During Friday night’s baseball game — their first of the shortened season — San Francisco Giants relief pitcher Sam Coonrod refused to take a knee with the rest of his teammates in honor of Black lives and the fight against racial injustice. The preplanned act of symbolism took place just before the National Anthem.
Coonrod later said that as a Christian, he didn’t want to kneel for anything other than God… which might have made some sense if he didn’t go on to spread right-wing propaganda about what Black Lives Matter represents.
“I’m a Christian,” Coonrod said. “I can’t get on board on a couple of things I’ve read about Black Lives Matter, how they lean toward Marxism and said some negative things about the nuclear family.”

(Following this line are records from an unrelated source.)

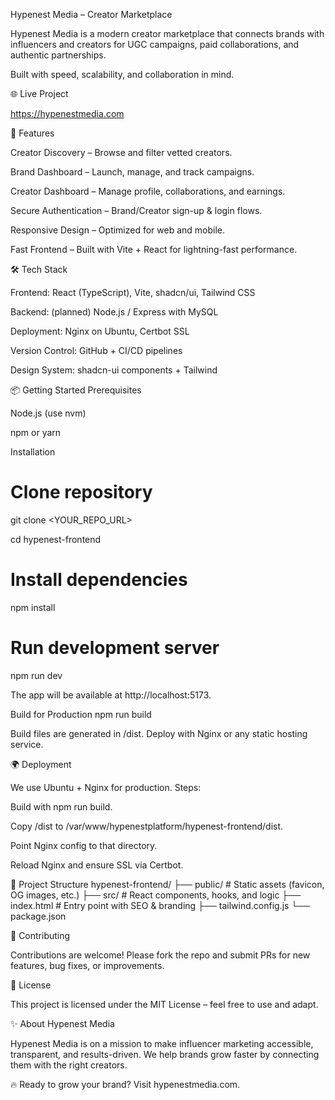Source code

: Hypenest Media – Creator Marketplace

Hypenest Media is a modern creator marketplace that connects brands with influencers and creators for UGC campaigns, paid collaborations, and authentic partnerships.

Built with speed, scalability, and collaboration in mind.

🌐 Live Project

https://hypenestmedia.com

🚀 Features

Creator Discovery – Browse and filter vetted creators.

Brand Dashboard – Launch, manage, and track campaigns.

Creator Dashboard – Manage profile, collaborations, and earnings.

Secure Authentication – Brand/Creator sign-up & login flows.

Responsive Design – Optimized for web and mobile.

Fast Frontend – Built with Vite + React for lightning-fast performance.

🛠️ Tech Stack

Frontend: React (TypeScript), Vite, shadcn/ui, Tailwind CSS

Backend: (planned) Node.js / Express with MySQL

Deployment: Nginx on Ubuntu, Certbot SSL

Version Control: GitHub + CI/CD pipelines

Design System: shadcn-ui components + Tailwind

📦 Getting Started
Prerequisites

Node.js (use nvm)

npm or yarn

Installation

# Clone repository

git clone <YOUR_REPO_URL>

cd hypenest-frontend

# Install dependencies

npm install

# Run development server

npm run dev

The app will be available at http://localhost:5173.

Build for Production
npm run build

Build files are generated in /dist. Deploy with Nginx or any static hosting service.

🌍 Deployment

We use Ubuntu + Nginx for production.
Steps:

Build with npm run build.

Copy /dist to /var/www/hypenestplatform/hypenest-frontend/dist.

Point Nginx config to that directory.

Reload Nginx and ensure SSL via Certbot.

📖 Project Structure
hypenest-frontend/
├── public/ # Static assets (favicon, OG images, etc.)
├── src/ # React components, hooks, and logic
├── index.html # Entry point with SEO & branding
├── tailwind.config.js
└── package.json

👥 Contributing

Contributions are welcome! Please fork the repo and submit PRs for new features, bug fixes, or improvements.

📜 License

This project is licensed under the MIT License – feel free to use and adapt.

✨ About Hypenest Media

Hypenest Media is on a mission to make influencer marketing accessible, transparent, and results-driven.
We help brands grow faster by connecting them with the right creators.

🔥 Ready to grow your brand? Visit hypenestmedia.com.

He was referring to comments made five years ago by a Black Lives Matter co-founder, acknowledging she was a Marxist, cited repeatedly now by some conservative commentators.
“I meant no ill will by it,” Coonrod said. “I don’t think I’m better than anybody. I’m just a Christian. I believe I can’t kneel before anything but God, Jesus Christ. I chose not to kneel. I feel if I did kneel I’d be a hypocrite. I don’t want to be a hypocrite.”

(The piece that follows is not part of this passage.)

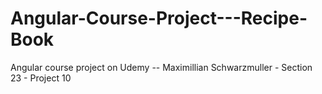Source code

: # Angular-Course-Project---Recipe-Book
Angular course project on Udemy -- Maximillian Schwarzmuller - Section 23 - Project 10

He’s just a Christian, but most everyone else who was kneeling is… what, exactly?
Most of those players are undoubtedly Christian too. Somehow, they understood the difference between using their platform to draw attention to racism and injustice through the act of kneeling and staying true to their personal beliefs.

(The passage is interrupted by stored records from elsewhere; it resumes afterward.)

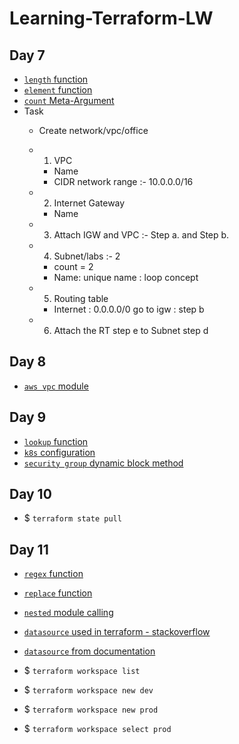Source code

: # Learning-Terraform-LW

## Day 7

* [`length` function](https://www.terraform.io/docs/language/functions/length.html)
* [`element` function](https://www.terraform.io/docs/language/functions/element.html)
* [`count` Meta-Argument](https://www.terraform.io/docs/language/meta-arguments/count.html)
* Task
  * Create network/vpc/office
  * 1. VPC
    * Name
    * CIDR network range :- 10.0.0.0/16
  
  * 2. Internet Gateway
    * Name
  
  * 3. Attach IGW and VPC :- Step  a. and Step b.

  * 4. Subnet/labs :- 2
    * count = 2
    * Name: unique name : loop concept
  
  * 5. Routing table
    * Internet : 0.0.0.0/0 go to igw : step b

  * 6. Attach the RT step e to Subnet step d

## Day 8

* [`aws vpc` module](https://registry.terraform.io/modules/terraform-aws-modules/vpc/aws/latest)

## Day 9

* [`lookup` function](https://www.terraform.io/docs/language/functions/lookup.html)
* [`k8s` configuration](https://registry.terraform.io/providers/hashicorp/kubernetes/latest/docs)
* [`security group` dynamic block method](https://registry.terraform.io/providers/hashicorp/aws/latest/docs/resources/security_group)

## Day 10

* $ `terraform state pull`

## Day 11

* [`regex` function](https://www.terraform.io/docs/language/functions/regex.html)
* [`replace` function](https://www.terraform.io/docs/language/functions/replace.html)
* [`nested` module calling](https://stackoverflow.com/questions/54324265/terraform-nested-module-calling-and-outputs)
* [`datasource` used in terraform - stackoverflow](https://stackoverflow.com/questions/47721602/how-are-data-sources-used-in-terraform)
* [`datasource` from documentation](https://www.terraform.io/docs/language/data-sources/index.html)

* $ `terraform workspace list`
* $ `terraform workspace new dev`
* $ `terraform workspace new prod`
* $ `terraform workspace select prod`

Had Coonrod kneeled, who exactly would have called him out as a religious hypocrite? It’s a bogeyman that exists only in his mind.
But he decided the simple gesture was actually an act of Christian Persecution, as if Major League Baseball wanted him to violate his religious freedom. The selfishness right there is unbelievable. Christians who have similar mindsets routinely want everyone pledging allegiance to the U.S. flag… but kneeling for Black lives is somehow crossing the line?
The controversy is less about his not-kneeling and more about Coonrod’s bizarre misunderstanding about what BLM represents, as if one person stands for the entire movement, or as if everyone who’s been protesting these past several weeks gives a damn about every word written on the Black Lives Matter website.
To not even understand what his colleagues are doing, and then to cite his faith as a shield against criticism, just reveals how little he knows about the moment we’re in as a nation.
Here’s just one example of a Christian player who was able to make sense of what Coonrod couldn’t understand:
Asked for his opinion on the #stlcards wearing Black Lives Matter t-shirts and taking unified action, Adam Wainwright spoke for more than three minutes. This will be written about extensively, but I wanted to make sure to share his words in total. pic.twitter.com/D9vfP3W7Gl
— Jeff Jones (@jmjones) July 24, 2020
Coonrod shouldn’t be penalized for not kneeling. His manager already said there was no issue in the clubhouse. But no one should pretend this has anything to do with faith when plenty of other players who share his religion knew better.
This wasn’t some Colin Kaepernick act-of-courage moment. This was ignorance masquerading as faith. He’s lucky there weren’t fans in the stands able to react to it in real time.